Specifically, fig. 1 is a schematic flow chart of an unsupervised data generation framework suitable for offline reinforcement learning according to an embodiment of the present application.

As shown in fig. 1, the unsupervised data generation framework suitable for offline reinforcement learning includes the steps of:

in step S101, a plurality of policy networks provided to an agent are acquired.

In step S102, an unsupervised reinforcement learning training is performed based on the plurality of policy networks to obtain a plurality of trained policy networks, and a plurality of data sets are obtained by using the plurality of trained policy networks to interact with the environment.

It can be understood that, in the embodiment of the present application, a certain unsupervised reinforcement learning algorithm may be adopted, and "pseudo-return" is used to replace task return in supervised reinforcement learning, so as to train and obtain multiple policy networks of an agent, and increase the coverage degree of the multiple policy networks to the whole state space as much as possible.
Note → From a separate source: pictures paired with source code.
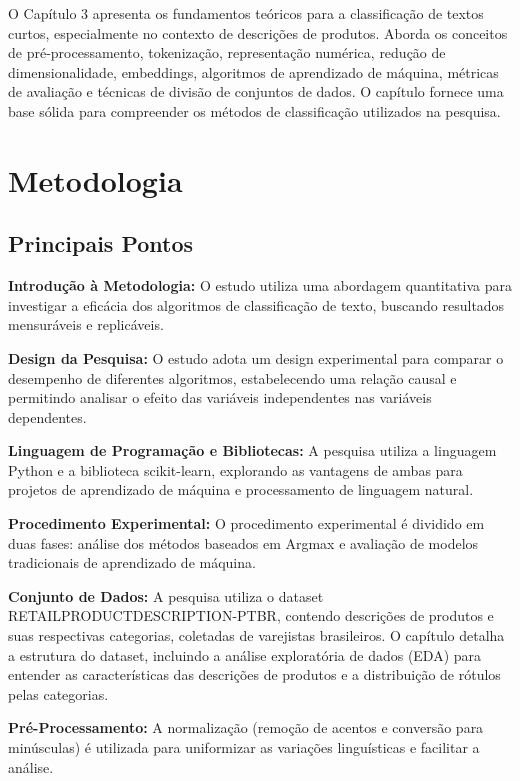 \documentclass{report}
\begin{document}
O Capítulo 3 apresenta os fundamentos teóricos para a classificação de textos curtos, especialmente no contexto de descrições de produtos. Aborda os conceitos de pré-processamento, tokenização, representação numérica, redução de dimensionalidade, embeddings, algoritmos de aprendizado de máquina, métricas de avaliação e técnicas de divisão de conjuntos de dados. O capítulo fornece uma base sólida para compreender os métodos de classificação utilizados na pesquisa.

\chapter{Metodologia}

\section*{Principais Pontos}

\textbf{Introdução à Metodologia:} O estudo utiliza uma abordagem quantitativa para investigar a eficácia dos algoritmos de classificação de texto, buscando resultados mensuráveis e replicáveis.

\textbf{Design da Pesquisa:} O estudo adota um design experimental para comparar o desempenho de diferentes algoritmos, estabelecendo uma relação causal e permitindo analisar o efeito das variáveis independentes nas variáveis dependentes.

\textbf{Linguagem de Programação e Bibliotecas:} A pesquisa utiliza a linguagem Python e a biblioteca scikit-learn, explorando as vantagens de ambas para projetos de aprendizado de máquina e processamento de linguagem natural.

\textbf{Procedimento Experimental:} O procedimento experimental é dividido em duas fases: análise dos métodos baseados em Argmax e avaliação de modelos tradicionais de aprendizado de máquina.

\textbf{Conjunto de Dados:} A pesquisa utiliza o dataset RETAILPRODUCTDESCRIPTION-PTBR, contendo descrições de produtos e suas respectivas categorias, coletadas de varejistas brasileiros. O capítulo detalha a estrutura do dataset, incluindo a análise exploratória de dados (EDA) para entender as características das descrições de produtos e a distribuição de rótulos pelas categorias.

\textbf{Pré-Processamento:} A normalização (remoção de acentos e conversão para minúsculas) é utilizada para uniformizar as variações linguísticas e facilitar a análise.
\end{document}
The agent then interacts with the environment using each of the plurality of trained policy networks to collect empirical data and stores it in a corresponding data cache.

In one embodiment of the present application, performing unsupervised reinforcement learning training based on a plurality of policy networks to obtain a plurality of trained policy networks includes: initializing a plurality of strategy networks and sample pools corresponding to the strategy networks, selecting a target strategy network from the strategy networks, and initializing the track of the target strategy network; acquiring an environment state variable observed by an agent at a target moment, inputting the environment state variable observed by the agent at the target moment into a target strategy network, and outputting an action variable at the target moment by the target strategy network; determining an environmental state variable at the next moment according to the action variable at the target moment, adding the environmental state variable at the next moment into the track of the target strategy network until the track of the target strategy network is finished, and adding the environmental state variable at the target moment, the environmental state variable at the next moment, the action variable at the target moment and the task return as samples into a sample pool; and randomly sampling from the sample pool to obtain a state variable sample, carrying out gradient back propagation on the state variable sample to optimize a target strategy network, and obtaining a plurality of trained strategy networks after optimizing the strategy networks.

For ease of understanding, the number of policy networks may be N in embodiments of the present application, which may be optimized using a reinforcement learning algorithm (e.g., SAC (Soft Actor-Critic algorithm)). The method comprises the following steps:

Initializing N policy networks And a sample pool D ₁＝{},…,D_N = { } corresponding to the N policy networks. After that, the following steps 1-3 are repeated before the preset iteration number is reached, as shown in fig. 2, where the preset iteration number may be set according to the actual situation, and is not limited specifically. The method comprises the following steps:

Step 21: one of the policy networks l e {1, …, N } is selected randomly or sequentially in turn, and the trajectory s= { } is initialized.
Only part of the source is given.